IMF fails to agree on fate of boss

WASHINGTON. – The International Monetary Fund’s (IMF) board yesterday failed to agree on whether Kristalina Georgieva should remain as its managing director after a series of lengthy meetings.

Georgieva’s position has been in question since the World Bank published a report accusing her of pressuring staff to distort data.

The IMF head served as the World Bank’s chief executive, essentially its second most senior official, from January 2017 until late 2019. Georgieva denies the claims. But the scandal is forming a shadow over the IMF and World Bank’s annual meetings, which take place this week from Washington, DC.

Georgieva served as chief executive of the World Bank from 2017, before joining the IMF in late 2019.

A report, prepared by the law firm WilmerHale and requested by the bank’s ethics committee, published in September said that during her time at the World Bank, “Georgieva became directly involved in efforts to improve China’s ranking [in the Doing Business Report].”

The “Doing Business” rankings are a flagship piece of annual research from the World Bank that assesses how friendly a nation is to do business in.

The report alleged that Georgieva applied “undue pressure” on bank staff at the time to make data changes to boost China’s ranking just as the bank was seeking Beijing’s support for a major capital increase.

Georgieva’s lawyer says the WilmerHale probe violated World Bank staff rules in part by denying her an opportunity to respond to the accusations, an assertion the law firm disputes.

In the 2018 report, China was initially ranked 85, but after influence from within the leadership team and interventions from Beijing; the country ended up in 78th place — the same level as the year before, according to the WilmerHale assessment.

In a statement on September 16, Georgieva said, “I disagree fundamentally with the findings and interpretations [of the WilmerHale report].”

Since then, the IMF’s executive board has had different meetings to assess the allegations and what they mean for the institution.

Joseph Stiglitz, a former chief economist at the World Bank, said the report was being used unfairly to “discredit and oust” Georgieva.

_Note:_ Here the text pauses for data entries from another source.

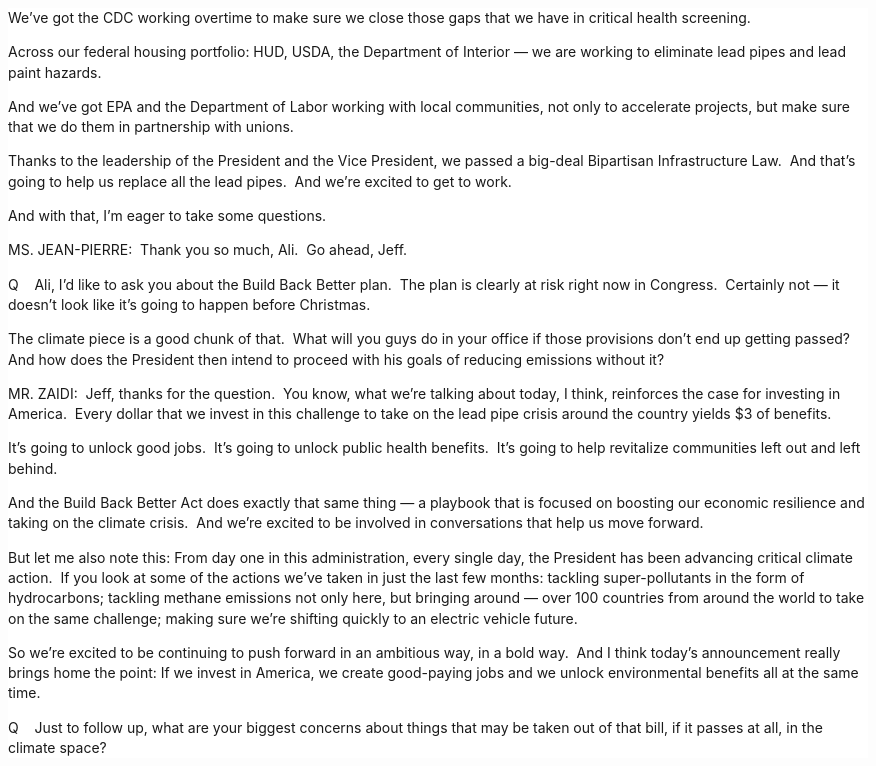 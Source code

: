 We’ve got the CDC working overtime to make sure we close those gaps that
we have in critical health screening.   
  
Across our federal housing portfolio: HUD, USDA, the Department of
Interior — we are working to eliminate lead pipes and lead paint
hazards. 

And we’ve got EPA and the Department of Labor working with local
communities, not only to accelerate projects, but make sure that we do
them in partnership with unions.

Thanks to the leadership of the President and the Vice President, we
passed a big-deal Bipartisan Infrastructure Law.  And that’s going to
help us replace all the lead pipes.  And we’re excited to get to work.

And with that, I’m eager to take some questions.

MS. JEAN-PIERRE:  Thank you so much, Ali.  Go ahead, Jeff.

Q    Ali, I’d like to ask you about the Build Back Better plan.  The
plan is clearly at risk right now in Congress.  Certainly not — it
doesn’t look like it’s going to happen before Christmas.

The climate piece is a good chunk of that.  What will you guys do in
your office if those provisions don’t end up getting passed?  And how
does the President then intend to proceed with his goals of reducing
emissions without it?

MR. ZAIDI:  Jeff, thanks for the question.  You know, what we’re talking
about today, I think, reinforces the case for investing in America. 
Every dollar that we invest in this challenge to take on the lead pipe
crisis around the country yields $3 of benefits. 

It’s going to unlock good jobs.  It’s going to unlock public health
benefits.  It’s going to help revitalize communities left out and left
behind.

And the Build Back Better Act does exactly that same thing — a playbook
that is focused on boosting our economic resilience and taking on the
climate crisis.  And we’re excited to be involved in conversations that
help us move forward.   
  
But let me also note this: From day one in this administration, every
single day, the President has been advancing critical climate action. 
If you look at some of the actions we’ve taken in just the last few
months: tackling super-pollutants in the form of hydrocarbons; tackling
methane emissions not only here, but bringing around — over 100
countries from around the world to take on the same challenge; making
sure we’re shifting quickly to an electric vehicle future.   
  
So we’re excited to be continuing to push forward in an ambitious way,
in a bold way.  And I think today’s announcement really brings home the
point: If we invest in America, we create good-paying jobs and we unlock
environmental benefits all at the same time.  
  
Q    Just to follow up, what are your biggest concerns about things that
may be taken out of that bill, if it passes at all, in the climate
space?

Stiglitz said he believed Georgieva was a target of conservative forces after she went further than her predecessors to financially support developing world countries and “positioned the fund to take a global leadership role in responding to climate change”.

He said: “Having read the WilmerHale report, having talked directly to key people involved, and knowing the whole process, the investigation appears to me to be a hatchet job.”

France and other European governments have backed the Bulgarian economist to complete her term as IMF chief,  However, some officials in the United States are a little more sceptical.

The scandal threatens to overshadow the high-profile meetings, where Georgieva will take a lead role in discussions on global recovery from the Covid-19 pandemic, debt relief and efforts to speed vaccinations, along with World Bank president David Malpass.

All in all, there are broad questions about the reputation of the IMF going forward.

Erik Nielsen, a group chief economist at UniCredit, said that the “serious accusations” surrounding Georgieva come as the IMF is dealing — both intellectually and culturally — with a shift away from the so-called Washington Consensus of austerity.

“And in the middle of the investigations, it was claimed this past week that she more recently leaned on IMF staff to soften their criticism of environmental policies in Brazil, following intervention from the Brazilian government. Not surprisingly, the once wonderfully impressive culture of the IMF as an institution lies in tatters,” he said in a research note Sunday.

The IMF said in the wake of a Bloomberg article that the decision to alter the language of the report was part of the normal process. A spokesperson also said that “the IMF considers climate change a globally critical economic issue and made that point with regards to Brazil very clearly in the staff report,” according to Bloomberg.

Timothy Ash, an emerging markets senior sovereign strategist at Bluebay Asset Management, called the issue a “fundamental crisis of confidence in the IMF.”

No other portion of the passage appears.